While I don’t dive deep into the topics, the fact that they are present in the movie can’t be entirely ignored. Please be aware of your own personal limitations and comfort level. If any of the above is triggering for you, please avoid this review. Thank you for your time…
Hey everyone, it’s Kern here. Today I’ll be talking about a movie that might as well be a classic, cult or otherwise. The Shawshank Redemption has been a touchstone for years when it comes to film and media, and it deserves to be reviewed despite its age… If you skipped the warning above, please actually read it.
I don’t put warnings on reviews without a good reason to actually do so.

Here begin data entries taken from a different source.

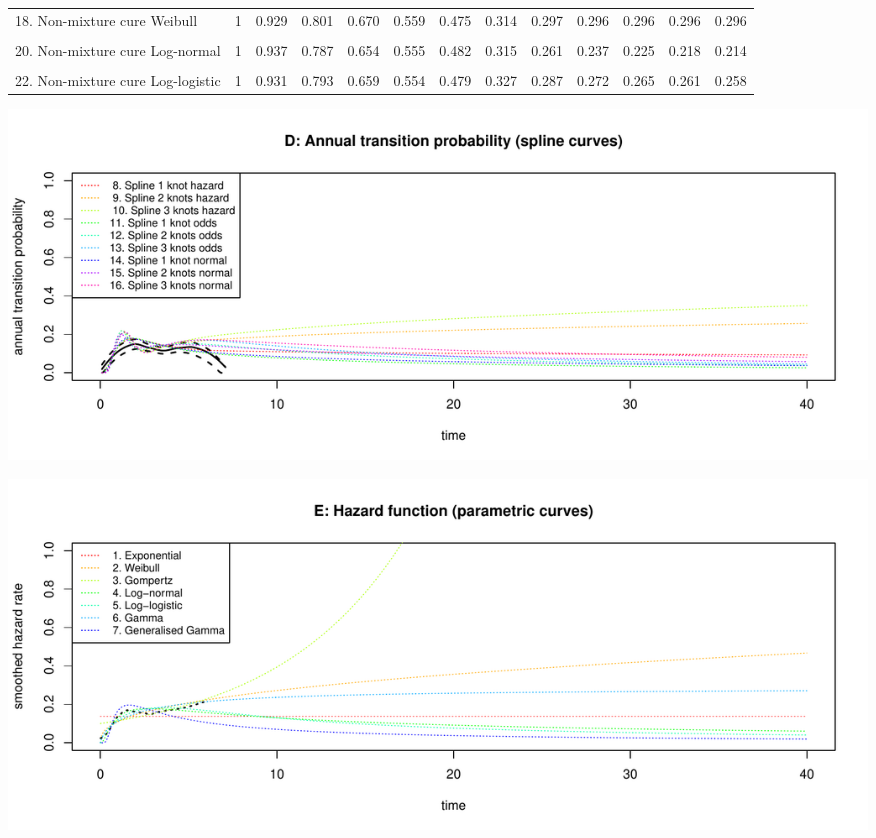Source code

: \documentclass[]{article}
\begin{document}
\begin{table}
{\begin{tabular}[t]{lrrrrrrrrrrrr}
18. Non-mixture cure Weibull & 1 & 0.929 & 0.801 & 0.670 & 0.559 & 0.475 & 0.314 & 0.297 & 0.296 & 0.296 & 0.296 & 0.296\\
\cellcolor{gray!6}{19. Mixture cure Log-normal} & \cellcolor{gray!6}{1} & \cellcolor{gray!6}{0.936} & \cellcolor{gray!6}{0.790} & \cellcolor{gray!6}{0.658} & \cellcolor{gray!6}{0.556} & \cellcolor{gray!6}{0.479} & \cellcolor{gray!6}{0.295} & \cellcolor{gray!6}{0.238} & \cellcolor{gray!6}{0.215} & \cellcolor{gray!6}{0.205} & \cellcolor{gray!6}{0.200} & \cellcolor{gray!6}{0.197}\\
20. Non-mixture cure Log-normal & 1 & 0.937 & 0.787 & 0.654 & 0.555 & 0.482 & 0.315 & 0.261 & 0.237 & 0.225 & 0.218 & 0.214\\
\cellcolor{gray!6}{21. Mixture cure Log-logistic} & \cellcolor{gray!6}{1} & \cellcolor{gray!6}{0.931} & \cellcolor{gray!6}{0.793} & \cellcolor{gray!6}{0.658} & \cellcolor{gray!6}{0.553} & \cellcolor{gray!6}{0.477} & \cellcolor{gray!6}{0.318} & \cellcolor{gray!6}{0.275} & \cellcolor{gray!6}{0.259} & \cellcolor{gray!6}{0.250} & \cellcolor{gray!6}{0.246} & \cellcolor{gray!6}{0.243}\\
22. Non-mixture cure Log-logistic & 1 & 0.931 & 0.793 & 0.659 & 0.554 & 0.479 & 0.327 & 0.287 & 0.272 & 0.265 & 0.261 & 0.258\\
\bottomrule
\end{tabular}}
\end{table}

\begin{flushleft}\includegraphics[height=0.29\textheight]{Images/validate_extrapolation2-4} \end{flushleft}

\begin{flushleft}\includegraphics[height=0.29\textheight]{Images/validate_extrapolation2-5} \end{flushleft}
\end{document}
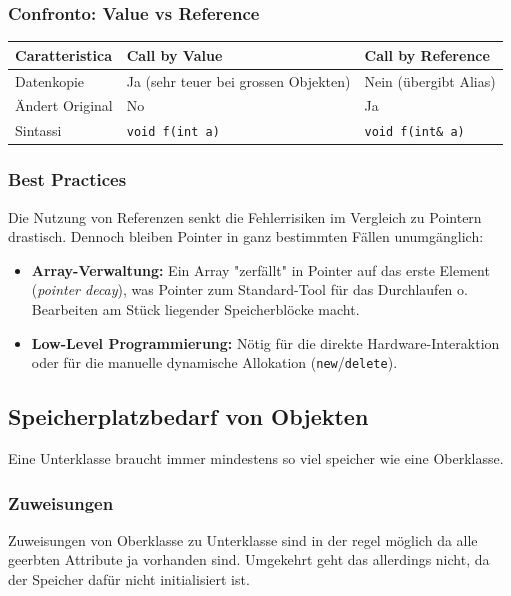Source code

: \subsubsection{Confronto: Value vs Reference}
\begin{center}
\begin{tabular}{@{}lll@{}}
\toprule
\textbf{Caratteristica} & \textbf{Call by Value} & \textbf{Call by Reference} \\ \midrule
Datenkopie          & Ja (sehr teuer bei grossen Objekten) & Nein (übergibt Alias) \\
Ändert Original      & No                             & Ja \\
Sintassi                & \texttt{void f(int a)}         & \texttt{void f(int\& a)} \\ \bottomrule
\end{tabular}
\end{center}

\subsubsection{Best Practices}
Die Nutzung von Referenzen senkt die Fehlerrisiken im Vergleich zu Pointern drastisch.
Dennoch bleiben Pointer in ganz bestimmten Fällen unumgänglich:
\begin{itemize}
    \item \textbf{Array-Verwaltung:} Ein Array "zerfällt" in Pointer auf das erste Element (\textit{pointer decay}), was Pointer zum Standard-Tool für das Durchlaufen o. Bearbeiten am Stück liegender Speicherblöcke macht.
    \item \textbf{Low-Level Programmierung:} Nötig für die direkte Hardware-Interaktion oder für die manuelle dynamische Allokation (\texttt{new}/\texttt{delete}).
\end{itemize}



\subsection{Speicherplatzbedarf von Objekten}

Eine Unterklasse braucht immer mindestens so viel speicher wie eine Oberklasse. 
\subsubsection{Zuweisungen}

Zuweisungen von Oberklasse zu Unterklasse sind in der regel möglich da alle geerbten Attribute ja vorhanden sind. 
Umgekehrt geht das allerdings nicht, da der Speicher dafür nicht initialisiert ist.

Before I begin, I want to say that the movie is timeless, but it’s also a tough movie to watch for some people. Themes are hard hitting and they demand a certain level of emotional maturity from the viewer.
As mentioned in the warning, there’s a decent bit of violence, both verbally and physically. The setting is a prison, after all. From this point on, you’re reading the review at your own discretion. Also from this point on, there are spoilers.
Just bear in mind, for as wonderful as the movie is, there are a few moments that could leave a somewhat foul taste in your mouth. With that out of the way, let’s dive into the movie properly.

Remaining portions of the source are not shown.